Stored items
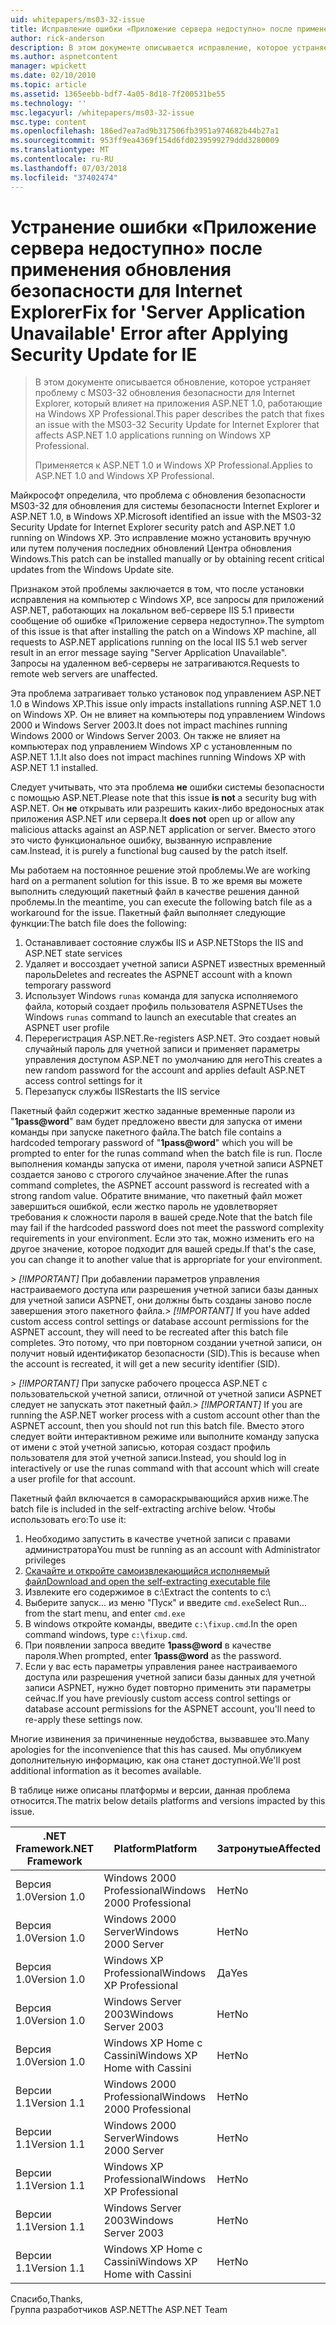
 ```yaml
---
uid: whitepapers/ms03-32-issue
title: Исправление ошибки «Приложение сервера недоступно» после применения обновления безопасности для Internet Explorer | Документация Майкрософт
author: rick-anderson
description: В этом документе описывается исправление, которое устраняет проблему с обновлением безопасности MS03-32 для Internet Explorer, который влияет на приложения ASP.NET 1.0, выполняющиеся на рабочие элементы...
ms.author: aspnetcontent
manager: wpickett
ms.date: 02/10/2010
ms.topic: article
ms.assetid: 1365eebb-bdf7-4a05-8d18-7f200531be55
ms.technology: ''
msc.legacyurl: /whitepapers/ms03-32-issue
msc.type: content
ms.openlocfilehash: 186ed7ea7ad9b317506fb3951a974682b44b27a1
ms.sourcegitcommit: 953ff9ea4369f154d6fd0239599279ddd3280009
ms.translationtype: MT
ms.contentlocale: ru-RU
ms.lasthandoff: 07/03/2018
ms.locfileid: "37402474"
---
```

<a name="fix-for-server-application-unavailable-error-after-applying-security-update-for-ie"></a><span data-ttu-id="715ab-103">Устранение ошибки «Приложение сервера недоступно» после применения обновления безопасности для Internet Explorer</span><span class="sxs-lookup"><span data-stu-id="715ab-103">Fix for 'Server Application Unavailable' Error after Applying Security Update for IE</span></span>
====================
> <span data-ttu-id="715ab-104">В этом документе описывается обновление, которое устраняет проблему с MS03-32 обновления безопасности для Internet Explorer, который влияет на приложения ASP.NET 1.0, работающие на Windows XP Professional.</span><span class="sxs-lookup"><span data-stu-id="715ab-104">This paper describes the patch that fixes an issue with the MS03-32 Security Update for Internet Explorer that affects ASP.NET 1.0 applications running on Windows XP Professional.</span></span>
> 
> <span data-ttu-id="715ab-105">Применяется к ASP.NET 1.0 и Windows XP Professional.</span><span class="sxs-lookup"><span data-stu-id="715ab-105">Applies to ASP.NET 1.0 and Windows XP Professional.</span></span>


<span data-ttu-id="715ab-106">Майкрософт определила, что проблема с обновления безопасности MS03-32 для обновления для системы безопасности Internet Explorer и ASP.NET 1.0, в Windows XP.</span><span class="sxs-lookup"><span data-stu-id="715ab-106">Microsoft identified an issue with the MS03-32 Security Update for Internet Explorer security patch and ASP.NET 1.0 running on Windows XP.</span></span> <span data-ttu-id="715ab-107">Это исправление можно установить вручную или путем получения последних обновлений Центра обновления Windows.</span><span class="sxs-lookup"><span data-stu-id="715ab-107">This patch can be installed manually or by obtaining recent critical updates from the Windows Update site.</span></span>

<span data-ttu-id="715ab-108">Признаком этой проблемы заключается в том, что после установки исправления на компьютер с Windows XP, все запросы для приложений ASP.NET, работающих на локальном веб-сервере IIS 5.1 привести сообщение об ошибке «Приложение сервера недоступно».</span><span class="sxs-lookup"><span data-stu-id="715ab-108">The symptom of this issue is that after installing the patch on a Windows XP machine, all requests to ASP.NET applications running on the local IIS 5.1 web server result in an error message saying "Server Application Unavailable".</span></span> <span data-ttu-id="715ab-109">Запросы на удаленном веб-серверы не затрагиваются.</span><span class="sxs-lookup"><span data-stu-id="715ab-109">Requests to remote web servers are unaffected.</span></span>

<span data-ttu-id="715ab-110">Эта проблема затрагивает только установок под управлением ASP.NET 1.0 в Windows XP.</span><span class="sxs-lookup"><span data-stu-id="715ab-110">This issue only impacts installations running ASP.NET 1.0 on Windows XP.</span></span> <span data-ttu-id="715ab-111">Он не влияет на компьютеры под управлением Windows 2000 и Windows Server 2003.</span><span class="sxs-lookup"><span data-stu-id="715ab-111">It does not impact machines running Windows 2000 or Windows Server 2003.</span></span> <span data-ttu-id="715ab-112">Он также не влияет на компьютерах под управлением Windows XP с установленным по ASP.NET 1.1.</span><span class="sxs-lookup"><span data-stu-id="715ab-112">It also does not impact machines running Windows XP with ASP.NET 1.1 installed.</span></span>

<span data-ttu-id="715ab-113">Следует учитывать, что эта проблема **не** ошибки системы безопасности с помощью ASP.NET.</span><span class="sxs-lookup"><span data-stu-id="715ab-113">Please note that this issue **is not** a security bug with ASP.NET.</span></span> <span data-ttu-id="715ab-114">Он **не** открывать или разрешить каких-либо вредоносных атак приложения ASP.NET или сервера.</span><span class="sxs-lookup"><span data-stu-id="715ab-114">It **does not** open up or allow any malicious attacks against an ASP.NET application or server.</span></span> <span data-ttu-id="715ab-115">Вместо этого это чисто функциональное ошибку, вызванную исправление сам.</span><span class="sxs-lookup"><span data-stu-id="715ab-115">Instead, it is purely a functional bug caused by the patch itself.</span></span>

<span data-ttu-id="715ab-116">Мы работаем на постоянное решение этой проблемы.</span><span class="sxs-lookup"><span data-stu-id="715ab-116">We are working hard on a permanent solution for this issue.</span></span> <span data-ttu-id="715ab-117">В то же время вы можете выполнить следующий пакетный файл в качестве решения данной проблемы.</span><span class="sxs-lookup"><span data-stu-id="715ab-117">In the meantime, you can execute the following batch file as a workaround for the issue.</span></span> <span data-ttu-id="715ab-118">Пакетный файл выполняет следующие функции:</span><span class="sxs-lookup"><span data-stu-id="715ab-118">The batch file does the following:</span></span>

1. <span data-ttu-id="715ab-119">Останавливает состояние службы IIS и ASP.NET</span><span class="sxs-lookup"><span data-stu-id="715ab-119">Stops the IIS and ASP.NET state services</span></span>
2. <span data-ttu-id="715ab-120">Удаляет и воссоздает учетной записи ASPNET известных временный пароль</span><span class="sxs-lookup"><span data-stu-id="715ab-120">Deletes and recreates the ASPNET account with a known temporary password</span></span>
3. <span data-ttu-id="715ab-121">Использует Windows `runas` команда для запуска исполняемого файла, который создает профиль пользователя ASPNET</span><span class="sxs-lookup"><span data-stu-id="715ab-121">Uses the Windows `runas` command to launch an executable that creates an ASPNET user profile</span></span>
4. <span data-ttu-id="715ab-122">Перерегистрация ASP.NET.</span><span class="sxs-lookup"><span data-stu-id="715ab-122">Re-registers ASP.NET.</span></span> <span data-ttu-id="715ab-123">Это создает новый случайный пароль для учетной записи и применяет параметры управления доступом ASP.NET по умолчанию для него</span><span class="sxs-lookup"><span data-stu-id="715ab-123">This creates a new random password for the account and applies default ASP.NET access control settings for it</span></span>
5. <span data-ttu-id="715ab-124">Перезапуск службы IIS</span><span class="sxs-lookup"><span data-stu-id="715ab-124">Restarts the IIS service</span></span>

<span data-ttu-id="715ab-125">Пакетный файл содержит жестко заданные временные пароли из "<strong>1pass@word</strong>" вам будет предложено ввести для запуска от имени команды при запуске пакетного файла.</span><span class="sxs-lookup"><span data-stu-id="715ab-125">The batch file contains a hardcoded temporary password of "<strong>1pass@word</strong>" which you will be prompted to enter for the runas command when the batch file is run.</span></span> <span data-ttu-id="715ab-126">После выполнения команды запуска от имени, пароля учетной записи ASPNET создается заново с строгого случайное значение.</span><span class="sxs-lookup"><span data-stu-id="715ab-126">After the runas command completes, the ASPNET account password is recreated with a strong random value.</span></span> <span data-ttu-id="715ab-127">Обратите внимание, что пакетный файл может завершиться ошибкой, если жестко пароль не удовлетворяет требования к сложности пароля в вашей среде.</span><span class="sxs-lookup"><span data-stu-id="715ab-127">Note that the batch file may fail if the hardcoded password does not meet the password complexity requirements in your environment.</span></span> <span data-ttu-id="715ab-128">Если это так, можно изменить его на другое значение, которое подходит для вашей среды.</span><span class="sxs-lookup"><span data-stu-id="715ab-128">If that's the case, you can change it to another value that is appropriate for your environment.</span></span>

<span data-ttu-id="715ab-129">*> [!IMPORTANT]* При добавлении параметров управления настраиваемого доступа или разрешения учетной записи базы данных для учетной записи ASPNET, они должны быть созданы заново после завершения этого пакетного файла.</span><span class="sxs-lookup"><span data-stu-id="715ab-129">*> [!IMPORTANT]* If you have added custom access control settings or database account permissions for the ASPNET account, they will need to be recreated after this batch file completes.</span></span> <span data-ttu-id="715ab-130">Это потому, что при повторном создании учетной записи, он получит новый идентификатор безопасности (SID).</span><span class="sxs-lookup"><span data-stu-id="715ab-130">This is because when the account is recreated, it will get a new security identifier (SID).</span></span>

<span data-ttu-id="715ab-131">*> [!IMPORTANT]* При запуске рабочего процесса ASP.NET с пользовательской учетной записи, отличной от учетной записи ASPNET следует не запускать этот пакетный файл.</span><span class="sxs-lookup"><span data-stu-id="715ab-131">*> [!IMPORTANT]* If you are running the ASP.NET worker process with a custom account other than the ASPNET account, then you should not run this batch file.</span></span> <span data-ttu-id="715ab-132">Вместо этого следует войти интерактивном режиме или выполните команду запуска от имени с этой учетной записью, которая создаст профиль пользователя для этой учетной записи.</span><span class="sxs-lookup"><span data-stu-id="715ab-132">Instead, you should log in interactively or use the runas command with that account which will create a user profile for that account.</span></span>

<span data-ttu-id="715ab-133">Пакетный файл включается в самораскрывающийся архив ниже.</span><span class="sxs-lookup"><span data-stu-id="715ab-133">The batch file is included in the self-extracting archive below.</span></span> <span data-ttu-id="715ab-134">Чтобы использовать его:</span><span class="sxs-lookup"><span data-stu-id="715ab-134">To use it:</span></span>

1. <span data-ttu-id="715ab-135">Необходимо запустить в качестве учетной записи с правами администратора</span><span class="sxs-lookup"><span data-stu-id="715ab-135">You must be running as an account with Administrator privileges</span></span>
2. [<span data-ttu-id="715ab-136">Скачайте и откройте самоизвлекающийся исполняемый файл</span><span class="sxs-lookup"><span data-stu-id="715ab-136">Download and open the self-extracting executable file</span></span>](ms03-32-issue/_static/fixup1.exe)
3. <span data-ttu-id="715ab-137">Извлеките его содержимое в c:\\</span><span class="sxs-lookup"><span data-stu-id="715ab-137">Extract the contents to c:\\</span></span>
4. <span data-ttu-id="715ab-138">Выберите запуск... из меню "Пуск" и введите `cmd.exe`</span><span class="sxs-lookup"><span data-stu-id="715ab-138">Select Run... from the start menu, and enter `cmd.exe`</span></span>
5. <span data-ttu-id="715ab-139">В windows откройте команды, введите `c:\fixup.cmd`.</span><span class="sxs-lookup"><span data-stu-id="715ab-139">In the open command windows, type `c:\fixup.cmd`.</span></span>
6. <span data-ttu-id="715ab-140">При появлении запроса введите <strong>1pass@word</strong> в качестве пароля.</span><span class="sxs-lookup"><span data-stu-id="715ab-140">When prompted, enter <strong>1pass@word</strong> as the password.</span></span>
7. <span data-ttu-id="715ab-141">Если у вас есть параметры управления ранее настраиваемого доступа или разрешения учетной записи базы данных для учетной записи ASPNET, нужно будет повторно применить эти параметры сейчас.</span><span class="sxs-lookup"><span data-stu-id="715ab-141">If you have previously custom access control settings or database account permissions for the ASPNET account, you'll need to re-apply these settings now.</span></span>

<span data-ttu-id="715ab-142">Многие извинения за причиненные неудобства, вызвавшее это.</span><span class="sxs-lookup"><span data-stu-id="715ab-142">Many apologies for the inconvenience that this has caused.</span></span> <span data-ttu-id="715ab-143">Мы опубликуем дополнительную информацию, как она станет доступной.</span><span class="sxs-lookup"><span data-stu-id="715ab-143">We'll post additional information as it becomes available.</span></span>

<span data-ttu-id="715ab-144">В таблице ниже описаны платформы и версии, данная проблема относится.</span><span class="sxs-lookup"><span data-stu-id="715ab-144">The matrix below details platforms and versions impacted by this issue.</span></span>

| <span data-ttu-id="715ab-145">.NET Framework</span><span class="sxs-lookup"><span data-stu-id="715ab-145">.NET Framework</span></span> | <span data-ttu-id="715ab-146">Platform</span><span class="sxs-lookup"><span data-stu-id="715ab-146">Platform</span></span> | <span data-ttu-id="715ab-147">Затронутые</span><span class="sxs-lookup"><span data-stu-id="715ab-147">Affected</span></span> |
| --- | --- | --- |
| <span data-ttu-id="715ab-148">Версия 1.0</span><span class="sxs-lookup"><span data-stu-id="715ab-148">Version 1.0</span></span> | <span data-ttu-id="715ab-149">Windows 2000 Professional</span><span class="sxs-lookup"><span data-stu-id="715ab-149">Windows 2000 Professional</span></span> | <span data-ttu-id="715ab-150">Нет</span><span class="sxs-lookup"><span data-stu-id="715ab-150">No</span></span> |
| <span data-ttu-id="715ab-151">Версия 1.0</span><span class="sxs-lookup"><span data-stu-id="715ab-151">Version 1.0</span></span> | <span data-ttu-id="715ab-152">Windows 2000 Server</span><span class="sxs-lookup"><span data-stu-id="715ab-152">Windows 2000 Server</span></span> | <span data-ttu-id="715ab-153">Нет</span><span class="sxs-lookup"><span data-stu-id="715ab-153">No</span></span> |
| <span data-ttu-id="715ab-154">Версия 1.0</span><span class="sxs-lookup"><span data-stu-id="715ab-154">Version 1.0</span></span> | <span data-ttu-id="715ab-155">Windows XP Professional</span><span class="sxs-lookup"><span data-stu-id="715ab-155">Windows XP Professional</span></span> | <span data-ttu-id="715ab-156">Да</span><span class="sxs-lookup"><span data-stu-id="715ab-156">Yes</span></span> |
| <span data-ttu-id="715ab-157">Версия 1.0</span><span class="sxs-lookup"><span data-stu-id="715ab-157">Version 1.0</span></span> | <span data-ttu-id="715ab-158">Windows Server 2003</span><span class="sxs-lookup"><span data-stu-id="715ab-158">Windows Server 2003</span></span> | <span data-ttu-id="715ab-159">Нет</span><span class="sxs-lookup"><span data-stu-id="715ab-159">No</span></span> |
| <span data-ttu-id="715ab-160">Версия 1.0</span><span class="sxs-lookup"><span data-stu-id="715ab-160">Version 1.0</span></span> | <span data-ttu-id="715ab-161">Windows XP Home с Cassini</span><span class="sxs-lookup"><span data-stu-id="715ab-161">Windows XP Home with Cassini</span></span> | <span data-ttu-id="715ab-162">Нет</span><span class="sxs-lookup"><span data-stu-id="715ab-162">No</span></span> |
| <span data-ttu-id="715ab-163">Версии 1.1</span><span class="sxs-lookup"><span data-stu-id="715ab-163">Version 1.1</span></span> | <span data-ttu-id="715ab-164">Windows 2000 Professional</span><span class="sxs-lookup"><span data-stu-id="715ab-164">Windows 2000 Professional</span></span> | <span data-ttu-id="715ab-165">Нет</span><span class="sxs-lookup"><span data-stu-id="715ab-165">No</span></span> |
| <span data-ttu-id="715ab-166">Версии 1.1</span><span class="sxs-lookup"><span data-stu-id="715ab-166">Version 1.1</span></span> | <span data-ttu-id="715ab-167">Windows 2000 Server</span><span class="sxs-lookup"><span data-stu-id="715ab-167">Windows 2000 Server</span></span> | <span data-ttu-id="715ab-168">Нет</span><span class="sxs-lookup"><span data-stu-id="715ab-168">No</span></span> |
| <span data-ttu-id="715ab-169">Версии 1.1</span><span class="sxs-lookup"><span data-stu-id="715ab-169">Version 1.1</span></span> | <span data-ttu-id="715ab-170">Windows XP Professional</span><span class="sxs-lookup"><span data-stu-id="715ab-170">Windows XP Professional</span></span> | <span data-ttu-id="715ab-171">Нет</span><span class="sxs-lookup"><span data-stu-id="715ab-171">No</span></span> |
| <span data-ttu-id="715ab-172">Версии 1.1</span><span class="sxs-lookup"><span data-stu-id="715ab-172">Version 1.1</span></span> | <span data-ttu-id="715ab-173">Windows Server 2003</span><span class="sxs-lookup"><span data-stu-id="715ab-173">Windows Server 2003</span></span> | <span data-ttu-id="715ab-174">Нет</span><span class="sxs-lookup"><span data-stu-id="715ab-174">No</span></span> |
| <span data-ttu-id="715ab-175">Версии 1.1</span><span class="sxs-lookup"><span data-stu-id="715ab-175">Version 1.1</span></span> | <span data-ttu-id="715ab-176">Windows XP Home с Cassini</span><span class="sxs-lookup"><span data-stu-id="715ab-176">Windows XP Home with Cassini</span></span> | <span data-ttu-id="715ab-177">Нет</span><span class="sxs-lookup"><span data-stu-id="715ab-177">No</span></span> |

<span data-ttu-id="715ab-178">Спасибо,</span><span class="sxs-lookup"><span data-stu-id="715ab-178">Thanks,</span></span>   
 <span data-ttu-id="715ab-179">Группа разработчиков ASP.NET</span><span class="sxs-lookup"><span data-stu-id="715ab-179">The ASP.NET Team</span></span>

**Required work:**
From the records above, extract exactly and only the lines that begin at the line with "contents to c:\\</span></span>" and stop after the line with "as the password.</span></span>".

**Solution below:**
3. <span data-ttu-id="715ab-137">Извлеките его содержимое в c:\\</span><span class="sxs-lookup"><span data-stu-id="715ab-137">Extract the contents to c:\\</span></span>
4. <span data-ttu-id="715ab-138">Выберите запуск... из меню "Пуск" и введите `cmd.exe`</span><span class="sxs-lookup"><span data-stu-id="715ab-138">Select Run... from the start menu, and enter `cmd.exe`</span></span>
5. <span data-ttu-id="715ab-139">В windows откройте команды, введите `c:\fixup.cmd`.</span><span class="sxs-lookup"><span data-stu-id="715ab-139">In the open command windows, type `c:\fixup.cmd`.</span></span>
6. <span data-ttu-id="715ab-140">При появлении запроса введите <strong>1pass@word</strong> в качестве пароля.</span><span class="sxs-lookup"><span data-stu-id="715ab-140">When prompted, enter <strong>1pass@word</strong> as the password.</span></span>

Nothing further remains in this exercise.